Department of Chemistry, ‡Department of Bioengineering, §Department of Chemical and Biomolecular Engineering, ∥Chemical Sciences Division, Lawrence Berkeley National Laboratory, University of California , Berkeley, California 94720, United States.
J Am Chem Soc. 2016 Apr 6;138(13):4530-8. doi: 10.1021/jacs.6b00351. Epub 2016 Mar 25.
We develop a Bayesian approach to determine the most probable structural ensemble model from candidate structures for intrinsically disordered proteins (IDPs) that takes full advantage of NMR chemical shifts and J-coupling data, their known errors and variances, and the quality of the theoretical back-calculation from structure to experimental observables. Our approach differs from previous formulations in the optimization of experimental and back-calculation nuisance parameters that are treated as random variables with known distributions, as opposed to structural or ensemble weight optimization or use of a reference ensemble. The resulting experimental inferential structure determination (EISD) method is size extensive with O(N) scaling, with N = number of structures, that allows for the rapid ranking of large ensemble data comprising tens of thousands of conformations. We apply the EISD approach on singular folded proteins and a corresponding set of ∼25 000 misfolded states to illustrate the problems that can arise using Boltzmann weighted priors. We then apply the EISD method to rank IDP ensembles most consistent with the NMR data and show that the primary error for ranking or creating good IDP ensembles resides in the poor back-calculation from structure to simulated experimental observable. We show that a reduction by a factor of 3 in the uncertainty of the back-calculation error can improve the discrimination among qualitatively different IDP ensembles for the amyloid-beta peptide.

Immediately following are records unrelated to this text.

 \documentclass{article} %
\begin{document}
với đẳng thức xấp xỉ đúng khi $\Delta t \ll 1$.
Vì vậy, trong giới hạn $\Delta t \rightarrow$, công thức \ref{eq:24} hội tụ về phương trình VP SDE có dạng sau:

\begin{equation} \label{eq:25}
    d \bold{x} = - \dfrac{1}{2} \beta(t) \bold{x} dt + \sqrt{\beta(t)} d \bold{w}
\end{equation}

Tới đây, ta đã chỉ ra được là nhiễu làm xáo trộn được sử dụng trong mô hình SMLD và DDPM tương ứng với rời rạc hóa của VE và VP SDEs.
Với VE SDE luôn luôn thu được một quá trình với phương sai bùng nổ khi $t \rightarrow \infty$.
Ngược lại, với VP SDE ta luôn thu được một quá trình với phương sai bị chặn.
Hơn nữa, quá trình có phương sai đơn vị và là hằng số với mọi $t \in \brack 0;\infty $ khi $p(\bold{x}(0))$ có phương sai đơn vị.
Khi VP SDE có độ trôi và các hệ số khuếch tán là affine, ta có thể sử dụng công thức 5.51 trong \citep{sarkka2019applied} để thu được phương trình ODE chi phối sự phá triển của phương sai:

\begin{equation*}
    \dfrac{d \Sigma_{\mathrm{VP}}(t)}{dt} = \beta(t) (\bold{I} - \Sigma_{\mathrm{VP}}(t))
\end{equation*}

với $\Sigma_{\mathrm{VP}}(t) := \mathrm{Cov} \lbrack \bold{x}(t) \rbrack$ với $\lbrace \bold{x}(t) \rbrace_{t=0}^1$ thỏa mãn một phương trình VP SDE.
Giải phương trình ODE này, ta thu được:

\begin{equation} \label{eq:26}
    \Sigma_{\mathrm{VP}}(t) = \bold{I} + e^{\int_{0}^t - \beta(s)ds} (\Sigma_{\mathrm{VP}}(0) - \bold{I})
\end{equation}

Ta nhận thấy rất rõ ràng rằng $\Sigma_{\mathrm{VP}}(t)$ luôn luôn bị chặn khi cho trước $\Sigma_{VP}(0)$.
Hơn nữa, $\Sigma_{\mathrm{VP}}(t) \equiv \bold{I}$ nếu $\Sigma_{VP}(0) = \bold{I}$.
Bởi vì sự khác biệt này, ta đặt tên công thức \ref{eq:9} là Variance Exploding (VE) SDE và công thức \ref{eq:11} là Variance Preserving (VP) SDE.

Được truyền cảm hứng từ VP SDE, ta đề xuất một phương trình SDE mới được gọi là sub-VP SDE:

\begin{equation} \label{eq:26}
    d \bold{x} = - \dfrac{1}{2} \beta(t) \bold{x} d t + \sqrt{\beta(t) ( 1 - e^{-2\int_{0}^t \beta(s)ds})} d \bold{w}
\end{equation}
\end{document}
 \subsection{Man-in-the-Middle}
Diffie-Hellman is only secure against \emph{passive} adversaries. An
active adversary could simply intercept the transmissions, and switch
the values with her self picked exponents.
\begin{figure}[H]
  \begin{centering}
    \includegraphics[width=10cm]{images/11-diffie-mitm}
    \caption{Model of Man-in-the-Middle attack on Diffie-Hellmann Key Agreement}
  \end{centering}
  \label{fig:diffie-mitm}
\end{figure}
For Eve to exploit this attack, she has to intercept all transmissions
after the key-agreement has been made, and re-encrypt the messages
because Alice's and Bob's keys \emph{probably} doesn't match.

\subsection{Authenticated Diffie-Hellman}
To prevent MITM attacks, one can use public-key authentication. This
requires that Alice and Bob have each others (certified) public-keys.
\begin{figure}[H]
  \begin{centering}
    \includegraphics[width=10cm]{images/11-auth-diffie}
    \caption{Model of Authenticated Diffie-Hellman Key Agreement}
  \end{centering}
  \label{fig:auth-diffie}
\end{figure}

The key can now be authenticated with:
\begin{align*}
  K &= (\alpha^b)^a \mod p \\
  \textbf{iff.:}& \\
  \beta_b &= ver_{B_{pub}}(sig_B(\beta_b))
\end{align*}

我们开发了一种贝叶斯方法,从候选结构中确定最可能的结构整体模型,用于无序蛋白质(IDP),该方法充分利用了 NMR 化学位移和 J 耦合数据、其已知的误差和方差,以及从结构到实验观测值的理论反算的质量。我们的方法与以前的公式不同,在于对实验和反算的干扰参数进行优化,这些参数被视为具有已知分布的随机变量,而不是结构或整体权重优化,也不使用参考整体。由此产生的实验推断结构确定(EISD)方法具有扩展性,规模为 O(N),其中 N = 结构数量,这允许对包含数万种构象的大型整体数据进行快速排序。我们将 EISD 方法应用于奇异折叠蛋白和一组相应的约 25000 种错误折叠状态,以说明使用玻尔兹曼加权先验可能出现的问题。然后,我们应用 EISD 方法对与 NMR 数据最一致的 IDP 整体进行排名,并表明排名或创建良好 IDP 整体的主要误差在于从结构到模拟实验观测值的反算误差较差。我们表明,反算误差不确定性降低 3 倍可以提高对淀粉样β肽的不同 IDP 整体的定性区分。